_Given records_
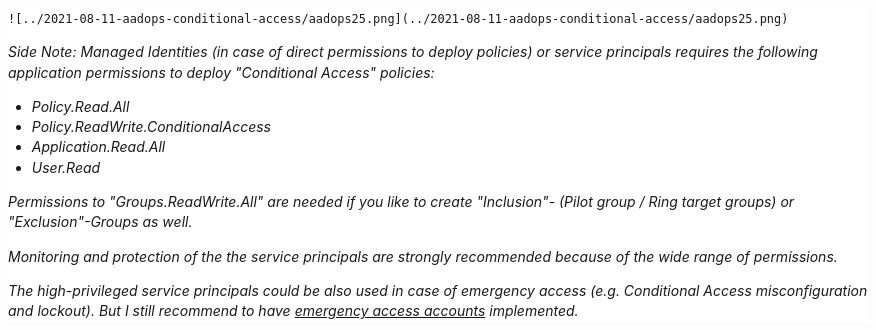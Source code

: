     ![../2021-08-11-aadops-conditional-access/aadops25.png](../2021-08-11-aadops-conditional-access/aadops25.png)

*Side Note: Managed Identities (in case of direct permissions to deploy policies) or service principals requires the following application permissions to deploy "Conditional Access" policies:*

- *Policy.Read.All*
- *Policy.ReadWrite.ConditionalAccess*
- *Application.Read.All*
- *User.Read*

*Permissions to "Groups.ReadWrite.All" are  needed if you like to create "Inclusion"- (Pilot group / Ring target groups) or "Exclusion"-Groups as well.*

*Monitoring and protection of the the service principals are strongly recommended because of the wide range of permissions.*

*The high-privileged service principals could be also used in case of emergency access (e.g. Conditional Access misconfiguration and lockout). But I still recommend to have [emergency access accounts](https://www.cloud-architekt.net/how-to-implement-and-manage-emergency-access-accounts/) implemented.* 
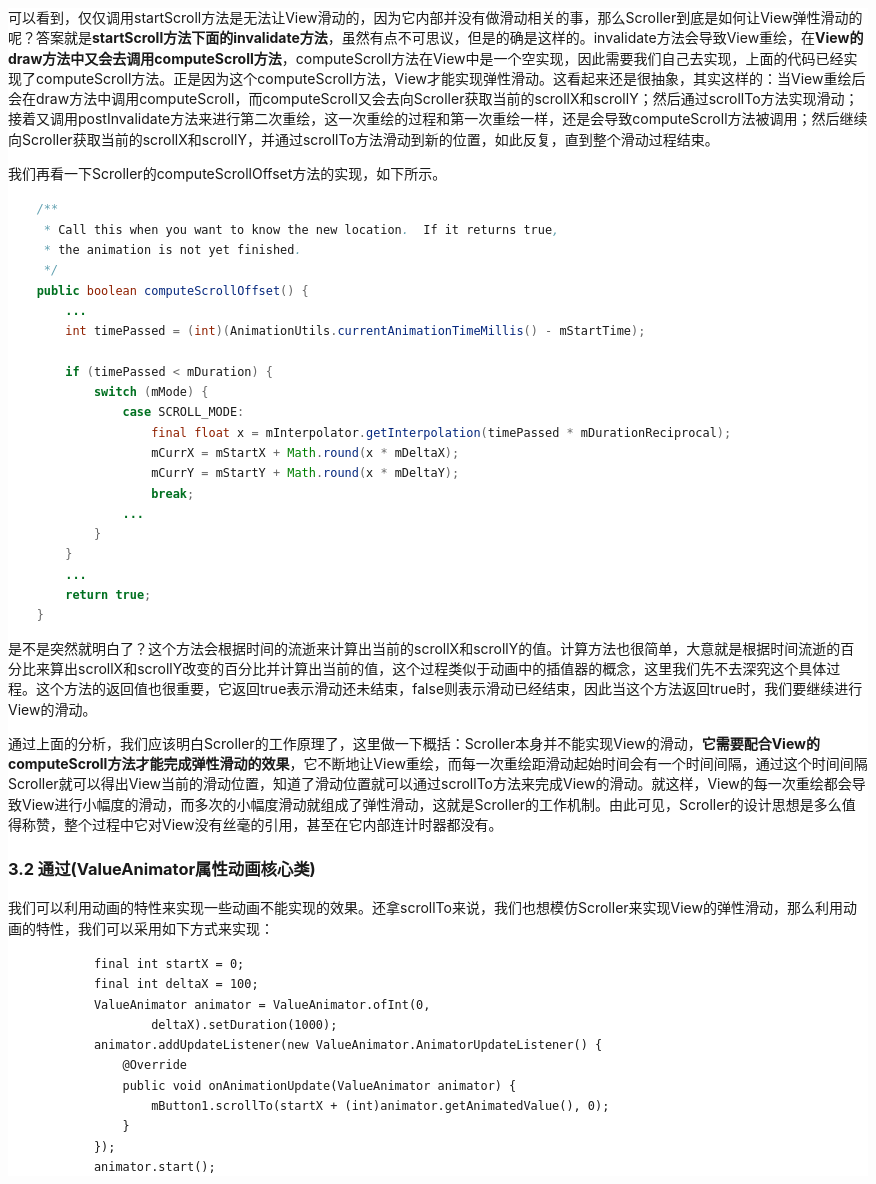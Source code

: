 可以看到，仅仅调用startScroll方法是无法让View滑动的，因为它内部并没有做滑动相关的事，那么Scroller到底是如何让View弹性滑动的呢？答案就是**startScroll方法下面的invalidate方法**，虽然有点不可思议，但是的确是这样的。invalidate方法会导致View重绘，在**View的draw方法中又会去调用computeScroll方法**，computeScroll方法在View中是一个空实现，因此需要我们自己去实现，上面的代码已经实现了computeScroll方法。正是因为这个computeScroll方法，View才能实现弹性滑动。这看起来还是很抽象，其实这样的：当View重绘后会在draw方法中调用computeScroll，而computeScroll又会去向Scroller获取当前的scrollX和scrollY；然后通过scrollTo方法实现滑动；接着又调用postInvalidate方法来进行第二次重绘，这一次重绘的过程和第一次重绘一样，还是会导致computeScroll方法被调用；然后继续向Scroller获取当前的scrollX和scrollY，并通过scrollTo方法滑动到新的位置，如此反复，直到整个滑动过程结束。

我们再看一下Scroller的computeScrollOffset方法的实现，如下所示。

```java
    /**
     * Call this when you want to know the new location.  If it returns true,
     * the animation is not yet finished.
     */
    public boolean computeScrollOffset() {
        ...
        int timePassed = (int)(AnimationUtils.currentAnimationTimeMillis() - mStartTime);

        if (timePassed < mDuration) {
            switch (mMode) {
                case SCROLL_MODE:
                    final float x = mInterpolator.getInterpolation(timePassed * mDurationReciprocal);
                    mCurrX = mStartX + Math.round(x * mDeltaX);
                    mCurrY = mStartY + Math.round(x * mDeltaY);
                    break;
                ...
            }
        }
        ...
        return true;
    }
```

是不是突然就明白了？这个方法会根据时间的流逝来计算出当前的scrollX和scrollY的值。计算方法也很简单，大意就是根据时间流逝的百分比来算出scrollX和scrollY改变的百分比并计算出当前的值，这个过程类似于动画中的插值器的概念，这里我们先不去深究这个具体过程。这个方法的返回值也很重要，它返回true表示滑动还未结束，false则表示滑动已经结束，因此当这个方法返回true时，我们要继续进行View的滑动。

通过上面的分析，我们应该明白Scroller的工作原理了，这里做一下概括：Scroller本身并不能实现View的滑动，**它需要配合View的computeScroll方法才能完成弹性滑动的效果**，它不断地让View重绘，而每一次重绘距滑动起始时间会有一个时间间隔，通过这个时间间隔Scroller就可以得出View当前的滑动位置，知道了滑动位置就可以通过scrollTo方法来完成View的滑动。就这样，View的每一次重绘都会导致View进行小幅度的滑动，而多次的小幅度滑动就组成了弹性滑动，这就是Scroller的工作机制。由此可见，Scroller的设计思想是多么值得称赞，整个过程中它对View没有丝毫的引用，甚至在它内部连计时器都没有。

### 3.2 通过(ValueAnimator属性动画核心类)
我们可以利用动画的特性来实现一些动画不能实现的效果。还拿scrollTo来说，我们也想模仿Scroller来实现View的弹性滑动，那么利用动画的特性，我们可以采用如下方式来实现：
```
            final int startX = 0;
            final int deltaX = 100;
            ValueAnimator animator = ValueAnimator.ofInt(0,
                    deltaX).setDuration(1000);
            animator.addUpdateListener(new ValueAnimator.AnimatorUpdateListener() {
                @Override
                public void onAnimationUpdate(ValueAnimator animator) {
                    mButton1.scrollTo(startX + (int)animator.getAnimatedValue(), 0);
                }
            });
            animator.start();
```

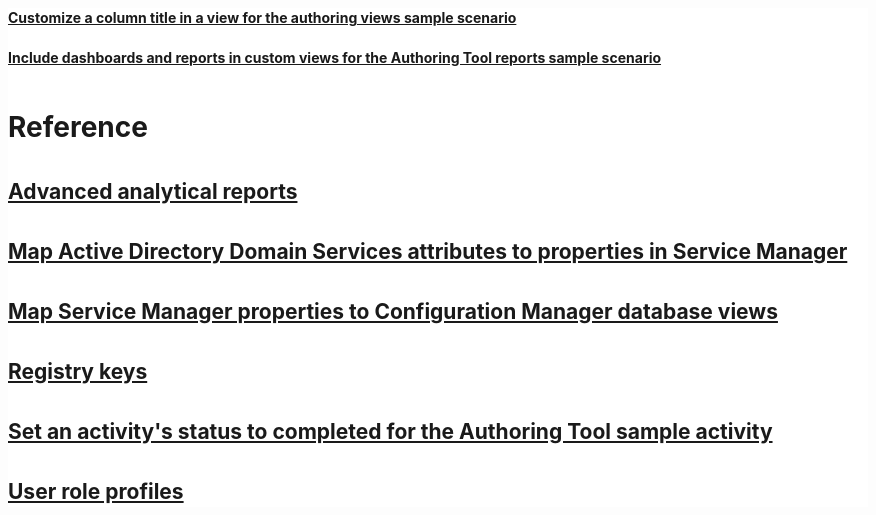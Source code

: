 #### [Customize a column title in a view for the authoring views sample scenario](customize-column-title.md)
#### [Include dashboards and reports in custom views for the Authoring Tool reports sample scenario](dashboards-reports-in-custom-views.md)
# Reference
## [Advanced analytical reports](advanced-reports.md)
## [Map Active Directory Domain Services attributes to properties in Service Manager](ad-ds-attribs.md)
## [Map Service Manager properties to Configuration Manager database views](sm-cm-views.md)
## [Registry keys](registry-keys.md)
## [Set an activity's status to completed for the Authoring Tool sample activity](activity-status-completed.md)
## [User role profiles](user-role-profiles.md)
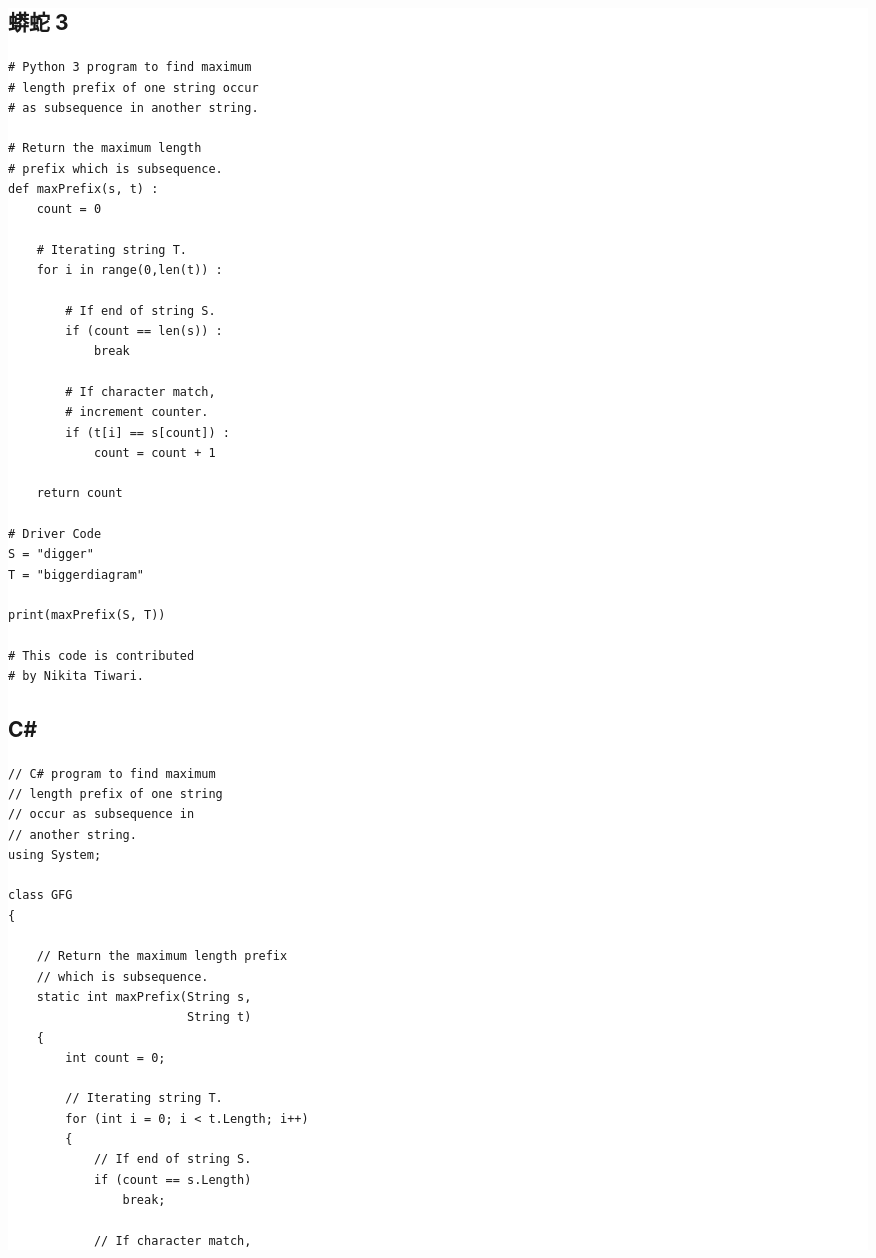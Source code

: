 ## 蟒蛇 3

```
# Python 3 program to find maximum
# length prefix of one string occur
# as subsequence in another string.

# Return the maximum length
# prefix which is subsequence.
def maxPrefix(s, t) :
    count = 0

    # Iterating string T.
    for i in range(0,len(t)) :

        # If end of string S.
        if (count == len(s)) :
            break

        # If character match,
        # increment counter.
        if (t[i] == s[count]) :
            count = count + 1

    return count

# Driver Code
S = "digger"
T = "biggerdiagram"

print(maxPrefix(S, T))

# This code is contributed
# by Nikita Tiwari.
```

## C#

```
// C# program to find maximum
// length prefix of one string
// occur as subsequence in
// another string.
using System;

class GFG
{    

    // Return the maximum length prefix
    // which is subsequence.
    static int maxPrefix(String s,
                         String t)
    {
        int count = 0;

        // Iterating string T.
        for (int i = 0; i < t.Length; i++)
        {
            // If end of string S.
            if (count == s.Length)
                break;

            // If character match,
```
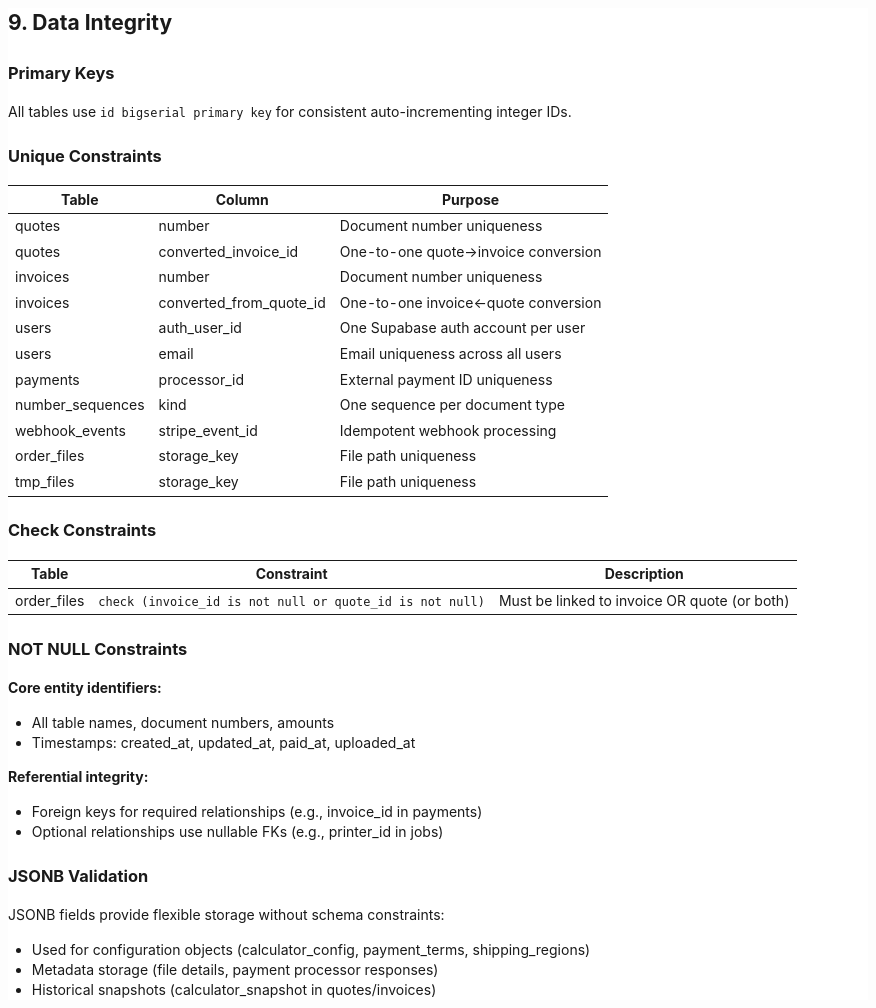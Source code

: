 
## 9. Data Integrity

### Primary Keys
All tables use `id bigserial primary key` for consistent auto-incrementing integer IDs.

### Unique Constraints

| Table | Column | Purpose |
|-------|--------|---------|
| quotes | number | Document number uniqueness |
| quotes | converted_invoice_id | One-to-one quote→invoice conversion |
| invoices | number | Document number uniqueness |
| invoices | converted_from_quote_id | One-to-one invoice←quote conversion |
| users | auth_user_id | One Supabase auth account per user |
| users | email | Email uniqueness across all users |
| payments | processor_id | External payment ID uniqueness |
| number_sequences | kind | One sequence per document type |
| webhook_events | stripe_event_id | Idempotent webhook processing |
| order_files | storage_key | File path uniqueness |
| tmp_files | storage_key | File path uniqueness |

### Check Constraints

| Table | Constraint | Description |
|-------|------------|-------------|
| order_files | `check (invoice_id is not null or quote_id is not null)` | Must be linked to invoice OR quote (or both) |

### NOT NULL Constraints

**Core entity identifiers:**
- All table names, document numbers, amounts
- Timestamps: created_at, updated_at, paid_at, uploaded_at

**Referential integrity:**
- Foreign keys for required relationships (e.g., invoice_id in payments)
- Optional relationships use nullable FKs (e.g., printer_id in jobs)

### JSONB Validation

JSONB fields provide flexible storage without schema constraints:
- Used for configuration objects (calculator_config, payment_terms, shipping_regions)
- Metadata storage (file details, payment processor responses)
- Historical snapshots (calculator_snapshot in quotes/invoices)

_Problem to solve_
Filter the entries above and keep only the lines with the word "match".

_Answer area_
        # If character match,
            // If character match,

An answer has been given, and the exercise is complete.